Neste sentido, a apropriação do formato crônica, “mais conveniente aos primeiros anos da república, “cada vez mais acelerado” (Gledson) “que pode mudar de assunto a cada linha”, me parece algo análoga à opção de Debret pela aquarela – ainda que resguardada a enorme diferença entre os processos de criação de ambos e a complexidade das relações entre tais criações e seus respectivos contextos -, no sentido de que tais “técnicas” e soluções formais, tanto na literatura quanto na pintura, parecem em alguma medida conflitar entre si na disputa tanto de campos de especialização quanto de códigos para leitura das obras, ao possibilitarem o domínio de um determinado registro de verdade. Abandonar as formas mais sisudas (termo que Naves usa para descrever a pintura em relação à aquarela de Debret) e apropriar-se de formais mais flexíveis de representação e registro, parece ser pressuposto para que se dê conta das demandas de representação feitas por novas dinâmicas sociais e políticas que se colocam tanto para Debret como para Machado, cada um em seu momento histórico específico.
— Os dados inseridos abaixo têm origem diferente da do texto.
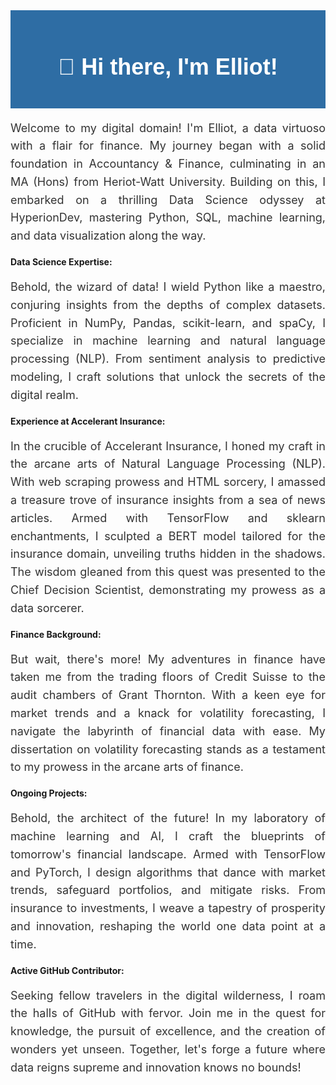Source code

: <!--
**ECollingwoodSmith/ECollingwoodSmith** is a ✨ _special_ ✨ repository because its `README.md` (this file) appears on your GitHub profile.

Here are some ideas to get you started:

- 🔭 I’m currently working on ...
- 🌱 I’m currently learning ...
- 👯 I’m looking to collaborate on ...
- 🤔 I’m looking for help with ...
- 💬 Ask me about ...
- 📫 How to reach me: ...
- 😄 Pronouns: ...
- ⚡ Fun fact: ...
-->

<!-- Welcome Message -->
<div align="center" style="background-color: #2e6da4; padding: 20px;">
  <h1 style="color: #ffffff; font-size: 36px; font-family: 'Arial Black', Gadget, sans-serif;">👋 Hi there, I'm Elliot!</h1>
</div>

<!-- Introduction -->
<p style="text-align: justify; font-size: 18px; line-height: 1.6; color: #333;">Welcome to my digital domain! I'm Elliot, a data virtuoso with a flair for finance. My journey began with a solid foundation in Accountancy & Finance, culminating in an MA (Hons) from Heriot-Watt University. Building on this, I embarked on a thrilling Data Science odyssey at HyperionDev, mastering Python, SQL, machine learning, and data visualization along the way.</p>

**Data Science Expertise:**
<p style="text-align: justify; font-size: 18px; line-height: 1.6; color: #333;">Behold, the wizard of data! I wield Python like a maestro, conjuring insights from the depths of complex datasets. Proficient in NumPy, Pandas, scikit-learn, and spaCy, I specialize in machine learning and natural language processing (NLP). From sentiment analysis to predictive modeling, I craft solutions that unlock the secrets of the digital realm.</p>

**Experience at Accelerant Insurance:**
<p style="text-align: justify; font-size: 18px; line-height: 1.6; color: #333;">In the crucible of Accelerant Insurance, I honed my craft in the arcane arts of Natural Language Processing (NLP). With web scraping prowess and HTML sorcery, I amassed a treasure trove of insurance insights from a sea of news articles. Armed with TensorFlow and sklearn enchantments, I sculpted a BERT model tailored for the insurance domain, unveiling truths hidden in the shadows. The wisdom gleaned from this quest was presented to the Chief Decision Scientist, demonstrating my prowess as a data sorcerer.</p>

**Finance Background:**
<p style="text-align: justify; font-size: 18px; line-height: 1.6; color: #333;">But wait, there's more! My adventures in finance have taken me from the trading floors of Credit Suisse to the audit chambers of Grant Thornton. With a keen eye for market trends and a knack for volatility forecasting, I navigate the labyrinth of financial data with ease. My dissertation on volatility forecasting stands as a testament to my prowess in the arcane arts of finance.</p>

**Ongoing Projects:**
<p style="text-align: justify; font-size: 18px; line-height: 1.6; color: #333;">Behold, the architect of the future! In my laboratory of machine learning and AI, I craft the blueprints of tomorrow's financial landscape. Armed with TensorFlow and PyTorch, I design algorithms that dance with market trends, safeguard portfolios, and mitigate risks. From insurance to investments, I weave a tapestry of prosperity and innovation, reshaping the world one data point at a time.</p>

**Active GitHub Contributor:**
<p style="text-align: justify; font-size: 18px; line-height: 1.6; color: #333;">Seeking fellow travelers in the digital wilderness, I roam the halls of GitHub with fervor. Join me in the quest for knowledge, the pursuit of excellence, and the creation of wonders yet unseen. Together, let's forge a future where data reigns supreme and innovation knows no bounds!</p>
Mas como esta apropriação ambivalente daria conta de um tema que se coloca anacronicamente, visto que estes contos são publicados após a abolição da escravidão? Justamente:
“Enquanto o leitor médio, contemporâneo de Machado, pode suspirar aliviado, reconfortado pela ideia de que situações como as descritas no conto pertencem ao passado escravista, o leitor machadiano mais experimentado teria de perceber que a correlação de forças representada no conto talvez continuasse existindo, como um elefante na sala de visitas”. p 101.
Tal intercâmbio entre as posições de narrador e personagem – um narrador que se coloca a uma certa distância e um personagem que pode despertar no leitor forte identificação, e que se vê obrigado a tomar posição quanto às contradições em que vive, e das quais participa,- possibilita o manejo de dinâmica complexa que abrange o ver, o presenciar, e o saber. O reconhecer a si mesmo e seu próprio lugar social.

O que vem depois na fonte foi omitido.